Items for Diretors to Consider:

  • What will subsequent 15(c) reports look like? Will there be different sections for legacy retail share classes and newer, multi-purpose institutional share classes?
  • If 12b-1 fees are going away, what processes are in place to measure distribution? How is the board addressing the two-fold danger of not getting enough distribution to grow assets and yet also not so high that they raise concerns about “distribution in guise?”
  • Are there embedded liabilities in the expense structures of your legacy share classes? And, what are the plans for dealing with fixed costs as assets flow out in favor of other share classes?
  • For active managers, is the issue your investment mandate or price? Put another way, would some other fee structure enable your fund to compete on cost with passive funds until performance patterns change?
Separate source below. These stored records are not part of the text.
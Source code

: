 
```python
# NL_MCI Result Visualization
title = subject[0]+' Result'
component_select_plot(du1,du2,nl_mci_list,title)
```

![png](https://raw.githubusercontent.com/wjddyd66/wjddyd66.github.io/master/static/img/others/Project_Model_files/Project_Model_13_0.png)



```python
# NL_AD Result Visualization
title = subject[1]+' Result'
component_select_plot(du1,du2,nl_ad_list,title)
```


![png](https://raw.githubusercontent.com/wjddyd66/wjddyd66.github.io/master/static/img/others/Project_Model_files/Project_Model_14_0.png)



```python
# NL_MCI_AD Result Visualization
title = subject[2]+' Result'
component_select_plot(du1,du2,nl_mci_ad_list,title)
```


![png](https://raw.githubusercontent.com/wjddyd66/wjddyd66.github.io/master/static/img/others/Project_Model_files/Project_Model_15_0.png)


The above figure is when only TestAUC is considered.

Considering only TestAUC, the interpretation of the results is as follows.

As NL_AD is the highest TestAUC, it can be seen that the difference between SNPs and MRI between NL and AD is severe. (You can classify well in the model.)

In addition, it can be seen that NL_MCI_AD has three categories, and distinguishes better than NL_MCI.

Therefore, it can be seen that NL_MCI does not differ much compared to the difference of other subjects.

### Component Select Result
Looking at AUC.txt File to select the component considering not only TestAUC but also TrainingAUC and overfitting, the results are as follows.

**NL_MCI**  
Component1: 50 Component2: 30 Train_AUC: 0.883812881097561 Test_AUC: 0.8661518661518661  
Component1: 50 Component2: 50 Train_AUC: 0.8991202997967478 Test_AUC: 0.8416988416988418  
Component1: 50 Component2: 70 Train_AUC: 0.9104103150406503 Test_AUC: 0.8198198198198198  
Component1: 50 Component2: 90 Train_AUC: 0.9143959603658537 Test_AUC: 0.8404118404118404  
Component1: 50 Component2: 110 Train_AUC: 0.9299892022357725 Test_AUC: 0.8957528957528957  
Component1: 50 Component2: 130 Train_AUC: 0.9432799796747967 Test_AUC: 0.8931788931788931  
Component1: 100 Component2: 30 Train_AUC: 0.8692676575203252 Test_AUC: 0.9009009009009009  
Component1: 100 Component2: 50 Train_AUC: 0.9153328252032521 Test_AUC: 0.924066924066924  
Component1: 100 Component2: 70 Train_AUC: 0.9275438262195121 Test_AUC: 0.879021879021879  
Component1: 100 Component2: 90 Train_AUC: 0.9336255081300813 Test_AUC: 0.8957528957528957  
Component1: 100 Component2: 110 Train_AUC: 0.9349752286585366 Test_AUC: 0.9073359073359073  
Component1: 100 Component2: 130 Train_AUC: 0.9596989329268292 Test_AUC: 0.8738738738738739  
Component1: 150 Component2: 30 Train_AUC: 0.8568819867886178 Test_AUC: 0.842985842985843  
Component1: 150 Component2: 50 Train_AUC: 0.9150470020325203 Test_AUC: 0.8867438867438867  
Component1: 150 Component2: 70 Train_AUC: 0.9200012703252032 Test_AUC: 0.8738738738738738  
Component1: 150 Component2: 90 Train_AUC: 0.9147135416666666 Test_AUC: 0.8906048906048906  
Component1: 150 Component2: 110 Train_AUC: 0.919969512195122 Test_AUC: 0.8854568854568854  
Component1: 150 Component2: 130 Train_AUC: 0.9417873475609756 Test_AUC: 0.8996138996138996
  • What are end investors being told, via marketing materials and disclosure, about the potential higher shareholder servicing fees they might be paying? And, how are the advantages of such fees presented, in terms of management fee breakpoints, that would produce a net savings to investors as assets increase?
  • For open-end funds, does the fund’s current share class structure support the various channels that the fund will appear in, or does there need to be some sort of realignment?
  • What will be the effects on shareholders, intermediaries, gatekeepers and fiduciaries as the “semi-bundled” and “unbundled” distinctions from Morningstar, and similar markers from Lipper, become more prevalent and widely known?